Collected data:
=====

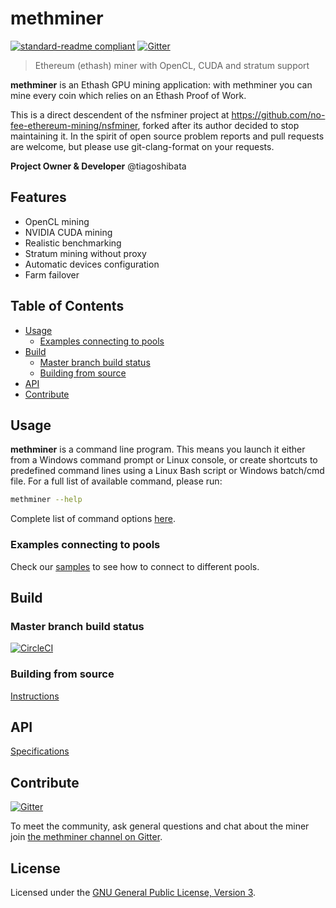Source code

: # methminer

[![standard-readme compliant](https://img.shields.io/badge/readme%20style-standard-brightgreen.svg)](https://github.com/RichardLitt/standard-readme)
[![Gitter](https://img.shields.io/gitter/room/nwjs/nw.js.svg)][Gitter]

> Ethereum (ethash) miner with OpenCL, CUDA and stratum support

**methminer** is an Ethash GPU mining application: with methminer you can mine every coin which relies on an Ethash Proof of Work.

This is a direct descendent of the nsfminer project at https://github.com/no-fee-ethereum-mining/nsfminer, forked after its author
decided to stop maintaining it. In the spirit of open source problem reports and pull requests are welcome, but please use
git-clang-format on your requests.

**Project Owner & Developer** @tiagoshibata

## Features

* OpenCL mining
* NVIDIA CUDA mining
* Realistic benchmarking
* Stratum mining without proxy
* Automatic devices configuration
* Farm failover

## Table of Contents

* [Usage](#usage)
    * [Examples connecting to pools](#examples-connecting-to-pools)
* [Build](#build)
    * [Master branch build status](#master-branch-build-status)
    * [Building from source](#building-from-source)
* [API](#api)
* [Contribute](#contribute)

## Usage

**methminer** is a command line program. This means you launch it either
from a Windows command prompt or Linux console, or create shortcuts to
predefined command lines using a Linux Bash script or Windows batch/cmd file.
For a full list of available command, please run:

```sh
methminer --help
```
Complete list of command options [here](docs/Options.md).

### Examples connecting to pools

Check our [samples](docs/POOL_EXAMPLES_ETH.md) to see how to connect to different pools.

## Build

### Master branch build status

[![CircleCI](https://circleci.com/gh/tiagoshibata/methminer.svg?style=svg)](https://circleci.com/gh/no-fee-ethereum-mining/methminer)

### Building from source

[Instructions](docs/BUILD.md)

## API

[Specifications](docs/API_DOCUMENTATION.md)

## Contribute

[![Gitter](https://img.shields.io/gitter/room/tiagoshibata/methminer.svg)][Gitter]

To meet the community, ask general questions and chat about the miner join [the methminer channel on Gitter][Gitter].

## License

Licensed under the [GNU General Public License, Version 3](LICENSE).

[Gitter]: https://gitter.im/tiagoshibata/methminer

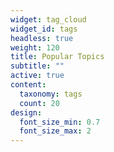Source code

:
 ```yaml
---
widget: tag_cloud
widget_id: tags
headless: true
weight: 120
title: Popular Topics
subtitle: ""
active: true
content:
  taxonomy: tags
  count: 20
design:
  font_size_min: 0.7
  font_size_max: 2
---
```

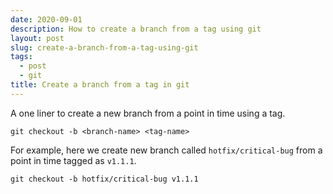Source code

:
 ```yaml
---
date: 2020-09-01
description: How to create a branch from a tag using git
layout: post
slug: create-a-branch-from-a-tag-using-git
tags:
  - post
  - git
title: Create a branch from a tag in git
---
```


A one liner to create a new branch from a point in time using a tag.

```shell
git checkout -b <branch-name> <tag-name>
```

For example, here we create new branch called `hotfix/critical-bug` from a point in time tagged as `v1.1.1`.

```shell
git checkout -b hotfix/critical-bug v1.1.1
```
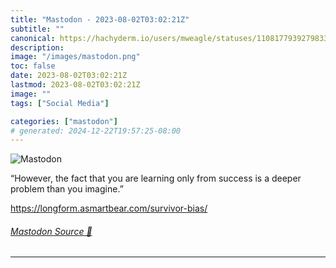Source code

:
 ```yaml
---
title: "Mastodon - 2023-08-02T03:02:21Z"
subtitle: ""
canonical: https://hachyderm.io/users/mweagle/statuses/110817793927983326
description:
image: "/images/mastodon.png"
toc: false
date: 2023-08-02T03:02:21Z
lastmod: 2023-08-02T03:02:21Z
image: ""
tags: ["Social Media"]

categories: ["mastodon"]
# generated: 2024-12-22T19:57:25-08:00
---
```

![Mastodon](/images/mastodon.png)

<p>“However, the fact that you are learning only from success is a deeper problem than you imagine.”</p><p><a href="https://longform.asmartbear.com/survivor-bias/" target="_blank" rel="nofollow noopener noreferrer" translate="no"><span class="invisible">https://</span><span class="ellipsis">longform.asmartbear.com/surviv</span><span class="invisible">or-bias/</span></a></p>


###### [Mastodon Source 🐘](https://hachyderm.io/@mweagle/110817793927983326)

___
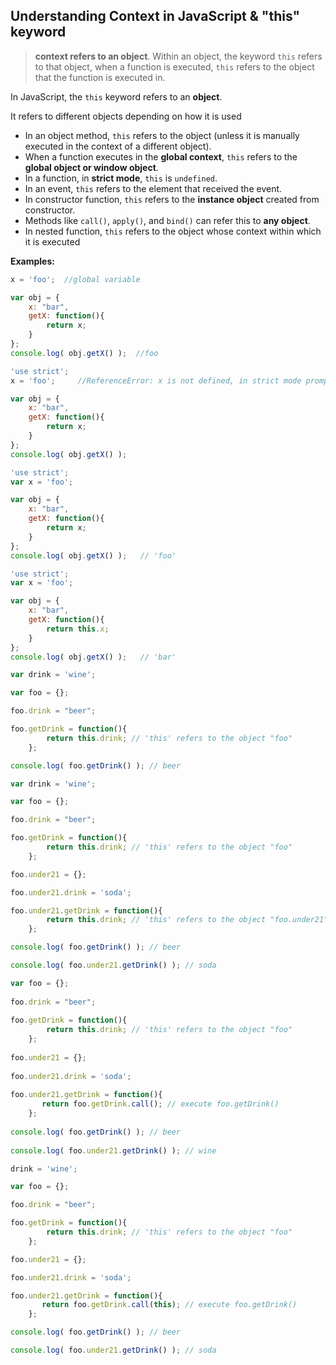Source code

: ## Understanding Context in JavaScript & "this" keyword
> **context refers to an object**. Within an object, the keyword `this` refers to that object, when a function is executed, `this` refers to the object that the function is executed in.

In JavaScript, the `this` keyword refers to an **object**.

It refers to different objects depending on how it is used

- In an object method, `this` refers to the object (unless it is manually executed in the context of a different object).
- When a function executes in the **global context**, `this` refers to the **global object or window object**.
- In a function, in **strict mode**, `this` is `undefined`.
- In an event, `this` refers to the element that received the event.
- In constructor function, `this` refers to the **instance object** created from constructor.
- Methods like `call()`, `apply()`, and `bind()` can refer this to **any object**.
- In nested function, `this` refers to the object whose context within which it is executed

**Examples:**
```js
x = 'foo';  //global variable

var obj = {
    x: "bar",
    getX: function(){
        return x;
    }    
};
console.log( obj.getX() );  //foo
```
```js
'use strict';
x = 'foo';     //ReferenceError: x is not defined, in strict mode prompt this error

var obj = {
    x: "bar",
    getX: function(){
        return x;
    }    
};
console.log( obj.getX() );  
```
```js
'use strict';
var x = 'foo'; 

var obj = {
    x: "bar",
    getX: function(){
        return x;
    }    
};
console.log( obj.getX() );   // 'foo'
```
```js
'use strict';
var x = 'foo'; 

var obj = {
    x: "bar",
    getX: function(){
        return this.x;
    }    
};
console.log( obj.getX() );   // 'bar'
```
```js
var drink = 'wine';

var foo = {};

foo.drink = "beer";

foo.getDrink = function(){
        return this.drink; // 'this' refers to the object "foo"
    };

console.log( foo.getDrink() ); // beer
```
```js
var drink = 'wine';

var foo = {};

foo.drink = "beer";

foo.getDrink = function(){
        return this.drink; // 'this' refers to the object "foo"
    };

foo.under21 = {};

foo.under21.drink = 'soda';

foo.under21.getDrink = function(){
        return this.drink; // 'this' refers to the object "foo.under21"
    };

console.log( foo.getDrink() ); // beer

console.log( foo.under21.getDrink() ); // soda
```
```js
var foo = {};
 
foo.drink = "beer";
 
foo.getDrink = function(){      
        return this.drink; // 'this' refers to the object "foo"
    };
 
foo.under21 = {};
 
foo.under21.drink = 'soda';
 
foo.under21.getDrink = function(){
       return foo.getDrink.call(); // execute foo.getDrink()                
    };
 
console.log( foo.getDrink() ); // beer
 
console.log( foo.under21.getDrink() ); // wine
```
```js
drink = 'wine';

var foo = {};

foo.drink = "beer";

foo.getDrink = function(){      
        return this.drink; // 'this' refers to the object "foo"
    };

foo.under21 = {};

foo.under21.drink = 'soda';

foo.under21.getDrink = function(){
       return foo.getDrink.call(this); // execute foo.getDrink()                
    };

console.log( foo.getDrink() ); // beer

console.log( foo.under21.getDrink() ); // soda
```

=====

◆ **Task details**
Lines with the word "wine" in them are the answer; report each one from the data.

◆ **Problem solution**
var drink = 'wine';
var drink = 'wine';
console.log( foo.under21.getDrink() ); // wine
drink = 'wine';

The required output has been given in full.